2. Developer Experience Matters
Mesh just feels better to work with. You get:
- React components that actually work.
- Docs with live examples (seriously, this is huge)
- No fighting with WebAssembly configurations
- TypeScript everywhere, properly typed
3. It's Actually Production-Ready
Here, we're not working on little projects. Mesh offers reliable solutions for the things we really need, such as wallet management, transactions, and NFT minting. It is designed for practical apps.
4. The API Just Makes Sense
The remaining part of Mesh follows a similar pattern once you have mastered one.
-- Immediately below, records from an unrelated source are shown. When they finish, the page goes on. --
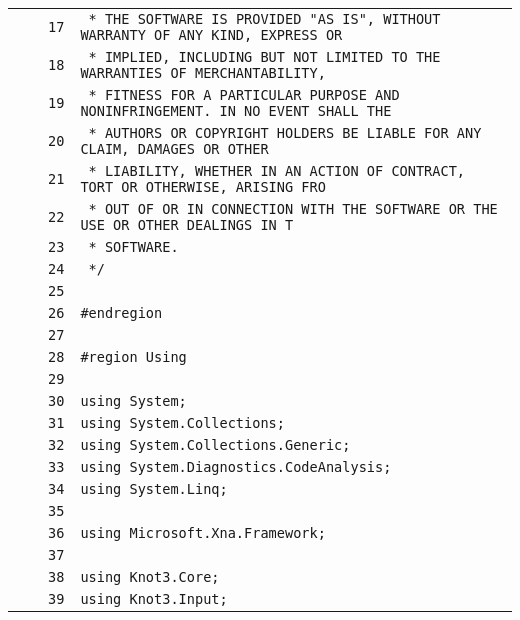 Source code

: \documentclass[a4paper,10pt]{article}
\begin{document}
\begin{longtable}[l]{lrrl}
\cellcolor{gray} &  & \verb~17~ & \verb~ * THE SOFTWARE IS PROVIDED "AS IS", WITHOUT WARRANTY OF ANY KIND, EXPRESS OR~\\
\cellcolor{gray} &  & \verb~18~ & \verb~ * IMPLIED, INCLUDING BUT NOT LIMITED TO THE WARRANTIES OF MERCHANTABILITY,~\\
\cellcolor{gray} &  & \verb~19~ & \verb~ * FITNESS FOR A PARTICULAR PURPOSE AND NONINFRINGEMENT. IN NO EVENT SHALL THE~\\
\cellcolor{gray} &  & \verb~20~ & \verb~ * AUTHORS OR COPYRIGHT HOLDERS BE LIABLE FOR ANY CLAIM, DAMAGES OR OTHER~\\
\cellcolor{gray} &  & \verb~21~ & \verb~ * LIABILITY, WHETHER IN AN ACTION OF CONTRACT, TORT OR OTHERWISE, ARISING FRO~\\
\cellcolor{gray} &  & \verb~22~ & \verb~ * OUT OF OR IN CONNECTION WITH THE SOFTWARE OR THE USE OR OTHER DEALINGS IN T~\\
\cellcolor{gray} &  & \verb~23~ & \verb~ * SOFTWARE.~\\
\cellcolor{gray} &  & \verb~24~ & \verb~ */~\\
\cellcolor{gray} &  & \verb~25~ & \verb~~\\
\cellcolor{gray} &  & \verb~26~ & \verb~#endregion~\\
\cellcolor{gray} &  & \verb~27~ & \verb~~\\
\cellcolor{gray} &  & \verb~28~ & \verb~#region Using~\\
\cellcolor{gray} &  & \verb~29~ & \verb~~\\
\cellcolor{gray} &  & \verb~30~ & \verb~using System;~\\
\cellcolor{gray} &  & \verb~31~ & \verb~using System.Collections;~\\
\cellcolor{gray} &  & \verb~32~ & \verb~using System.Collections.Generic;~\\
\cellcolor{gray} &  & \verb~33~ & \verb~using System.Diagnostics.CodeAnalysis;~\\
\cellcolor{gray} &  & \verb~34~ & \verb~using System.Linq;~\\
\cellcolor{gray} &  & \verb~35~ & \verb~~\\
\cellcolor{gray} &  & \verb~36~ & \verb~using Microsoft.Xna.Framework;~\\
\cellcolor{gray} &  & \verb~37~ & \verb~~\\
\cellcolor{gray} &  & \verb~38~ & \verb~using Knot3.Core;~\\
\cellcolor{gray} &  & \verb~39~ & \verb~using Knot3.Input;~\\

\end{longtable}
\end{document}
Every procedure felt like a tiny puzzle when Lucid was involved.
The Code: Before and After
Example 1: Policy ID Generation
Before (Lucid):
@Post('policy-id')
public async policyId(@Req() request: Request) {
let lucid = await this.getConfigs(request);
lucid.selectWalletFromSeed(request?.body?.seed);
const mintingPolicy = await this.getPolicy(lucid);
const policy: PolicyId = lucid.utils.mintingPolicyToId(mintingPolicy);
return { policy };
}
protected async getPolicy(lucid: Lucid) {
const { paymentCredential } = lucid.utils.getAddressDetails(
await lucid.wallet.address(),
);
const mintingPolicy: MintingPolicy = lucid.utils.nativeScriptFromJson({
type: 'all',
scripts: [
{
type: 'before',
slot: lucid.utils.unixTimeToSlot(1761942369100),
},
{
type: 'sig',
keyHash: paymentCredential?.hash!,
},
],
});
return mintingPolicy;
}
After (Mesh.js):
@Post('policy-id')
public async policyId(@Req() request: Request) {
const wallet = await this.getWallet(request);
const nativeScript = await this.getNativeScript(wallet);
const policyId = resolveNativeScriptHash(nativeScript);
return { policy: policyId };
}
protected async getNativeScript(wallet) {
const usedAddress = await wallet.getUsedAddresses();
const address = usedAddress[0];
const { pubKeyHash: keyHash } = deserializeAddress(address);
const nativeScript: NativeScript = {
type: "all",
scripts: [
{
type: "sig",
keyHash: keyHash,
},
],
};
return nativeScript;
}
What changed:
- Way more straightforward with resolveNativeScriptHash
- Cleaner native script creation
- Less ceremony, more actual work getting done
Example 2: NFT Minting
Before (Lucid):
@Post('mint')
public async mintNft(@Req() request: Request) {
const nft = request.body.nft;
let lucid = await this.getConfigs(request);
lucid.selectWalletFromSeed(request?.body?.seed);
const mintingPolicy = await this.getPolicy(lucid);
const policyId: PolicyId = lucid.utils.mintingPolicyToId(mintingPolicy);
const unit: Unit = policyId + fromText(nft.key);
const tx = await lucid
.newTx()
.payToAddress(nft.owner, { lovelace: BigInt(2000000), [unit]: 1n })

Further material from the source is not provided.